Not a single Democrat voted for the GOP proposal as it wound its way through the House — they joyfully chanted "hey, hey, hey, goodbye" to their Republican colleagues as they cast their votes last month — but they're still trying to feel out how to capitalize on the measure in conservative-leaning areas.
Many see fissures to exploit within the GOP that could help them recapture the House in 2018 by winning seats such as Georgia’s 6th District. But others remember the rowdy town halls opposing the Affordable Care Act in 2009 and 2010 that ignited the tea party movement and led to the Republican takeover of the House.

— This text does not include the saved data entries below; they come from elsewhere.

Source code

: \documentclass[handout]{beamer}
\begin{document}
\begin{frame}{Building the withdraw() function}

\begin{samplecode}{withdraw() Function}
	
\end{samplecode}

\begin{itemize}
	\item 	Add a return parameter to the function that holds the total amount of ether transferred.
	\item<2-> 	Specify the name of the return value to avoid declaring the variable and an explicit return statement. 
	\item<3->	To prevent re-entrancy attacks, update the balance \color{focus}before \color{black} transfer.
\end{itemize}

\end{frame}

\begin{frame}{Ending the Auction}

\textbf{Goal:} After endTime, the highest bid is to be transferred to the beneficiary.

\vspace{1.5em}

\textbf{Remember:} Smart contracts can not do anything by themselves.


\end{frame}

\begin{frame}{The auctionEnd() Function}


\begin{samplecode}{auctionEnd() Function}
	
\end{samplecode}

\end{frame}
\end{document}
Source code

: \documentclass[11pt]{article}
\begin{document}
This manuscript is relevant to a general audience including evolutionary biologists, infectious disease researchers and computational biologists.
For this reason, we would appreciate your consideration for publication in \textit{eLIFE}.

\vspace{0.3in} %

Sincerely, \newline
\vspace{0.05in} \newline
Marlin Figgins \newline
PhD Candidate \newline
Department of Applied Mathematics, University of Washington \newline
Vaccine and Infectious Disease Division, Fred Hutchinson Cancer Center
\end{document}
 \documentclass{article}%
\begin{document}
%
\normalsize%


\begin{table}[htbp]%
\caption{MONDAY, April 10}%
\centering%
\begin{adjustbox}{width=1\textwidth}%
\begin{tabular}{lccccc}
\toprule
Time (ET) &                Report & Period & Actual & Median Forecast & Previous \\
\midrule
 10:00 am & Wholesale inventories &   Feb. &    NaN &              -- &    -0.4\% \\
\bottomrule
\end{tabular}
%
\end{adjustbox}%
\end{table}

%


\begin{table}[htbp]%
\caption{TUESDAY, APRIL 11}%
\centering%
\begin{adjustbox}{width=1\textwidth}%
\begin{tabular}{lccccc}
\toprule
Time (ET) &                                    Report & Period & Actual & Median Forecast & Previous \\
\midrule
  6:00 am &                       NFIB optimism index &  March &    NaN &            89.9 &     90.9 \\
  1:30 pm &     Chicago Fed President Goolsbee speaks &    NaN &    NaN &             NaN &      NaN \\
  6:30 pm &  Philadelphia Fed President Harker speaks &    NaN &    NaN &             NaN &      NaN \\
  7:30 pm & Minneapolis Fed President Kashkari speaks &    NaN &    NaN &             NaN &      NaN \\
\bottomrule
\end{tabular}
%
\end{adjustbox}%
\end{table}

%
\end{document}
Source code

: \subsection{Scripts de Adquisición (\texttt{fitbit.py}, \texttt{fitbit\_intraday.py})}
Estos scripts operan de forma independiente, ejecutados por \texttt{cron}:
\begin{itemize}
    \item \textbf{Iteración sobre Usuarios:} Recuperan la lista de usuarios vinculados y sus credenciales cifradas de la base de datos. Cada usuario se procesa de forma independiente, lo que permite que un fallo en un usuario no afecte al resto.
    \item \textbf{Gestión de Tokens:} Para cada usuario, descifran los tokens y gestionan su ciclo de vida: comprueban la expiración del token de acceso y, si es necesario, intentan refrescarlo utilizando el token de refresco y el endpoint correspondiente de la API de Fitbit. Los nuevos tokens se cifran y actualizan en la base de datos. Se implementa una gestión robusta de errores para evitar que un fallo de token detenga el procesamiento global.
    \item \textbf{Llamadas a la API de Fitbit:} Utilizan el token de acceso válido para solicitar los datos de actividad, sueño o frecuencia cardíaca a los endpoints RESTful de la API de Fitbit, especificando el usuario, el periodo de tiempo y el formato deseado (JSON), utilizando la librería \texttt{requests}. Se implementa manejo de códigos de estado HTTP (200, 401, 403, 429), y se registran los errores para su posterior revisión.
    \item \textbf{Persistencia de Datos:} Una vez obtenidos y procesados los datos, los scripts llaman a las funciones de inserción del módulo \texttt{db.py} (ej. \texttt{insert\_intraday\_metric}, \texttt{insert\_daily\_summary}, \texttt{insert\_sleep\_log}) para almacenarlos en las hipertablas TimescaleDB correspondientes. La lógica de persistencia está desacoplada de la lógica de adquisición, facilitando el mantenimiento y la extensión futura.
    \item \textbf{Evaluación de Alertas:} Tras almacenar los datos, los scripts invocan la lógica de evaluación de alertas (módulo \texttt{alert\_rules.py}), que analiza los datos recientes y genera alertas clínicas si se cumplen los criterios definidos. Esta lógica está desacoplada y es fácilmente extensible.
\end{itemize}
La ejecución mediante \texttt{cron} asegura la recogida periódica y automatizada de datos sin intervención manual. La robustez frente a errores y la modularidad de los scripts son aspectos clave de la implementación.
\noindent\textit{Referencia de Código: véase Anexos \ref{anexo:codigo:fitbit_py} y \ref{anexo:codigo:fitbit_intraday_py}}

In Montana's May special election, Republican Greg Gianforte tiptoed around the measure, never giving it his unequivocal backing but telling lobbyists in private that he was supportive. His opponent, Rob Quist, spent the end of his campaign railing against the GOP overhaul, including employing ads discussing his health struggles after a "botched" gallbladder surgery. The Republican easily won.
Read more:How Georgia's congressmen voted on replacing Obamacare
The 6th District, a suburban stretch that’s quickly turning into a swing district, could be a better gauge.
Many Republicans in the 6th have long opposed the Affordable Care Act, though some express concerns about reports that millions could potentially be losing insurance coverage or facing higher premiums under the House GOP plan, which would let states seek waivers from the government and allow insurers to charge more to older Americans or people with pre-existing conditions.
“I find it to be way too invasive,” Charles Neal, a 65-year-old Handel supporter from Cobb County, said of the House health care bill. It “puts people’s privacy in the hands of bureaucrats.”
Marlene Weingart, a 62-year-old Handel supporter, wants Senate Republicans to adopt a form of the House overhaul immediately.
“Health care is not a right or the job of the government,” she said. “Obamacare should be repealed, and they need to simplify the health care system.”
And many Democrats, meanwhile, say their support for Obama’s health care law is a driving force in their vote.
Obamacare “makes sense for a lot of reasons,” said James Vaughn, a 52-year-old from DeKalb County who is backing Ossoff. “I realize it’s not perfect, but repealing it and replacing it with this atrocity the GOP came up with is not right.”
A clear divide
Ossoff and Handel have aggressively seized on the divide rather than dancing around it.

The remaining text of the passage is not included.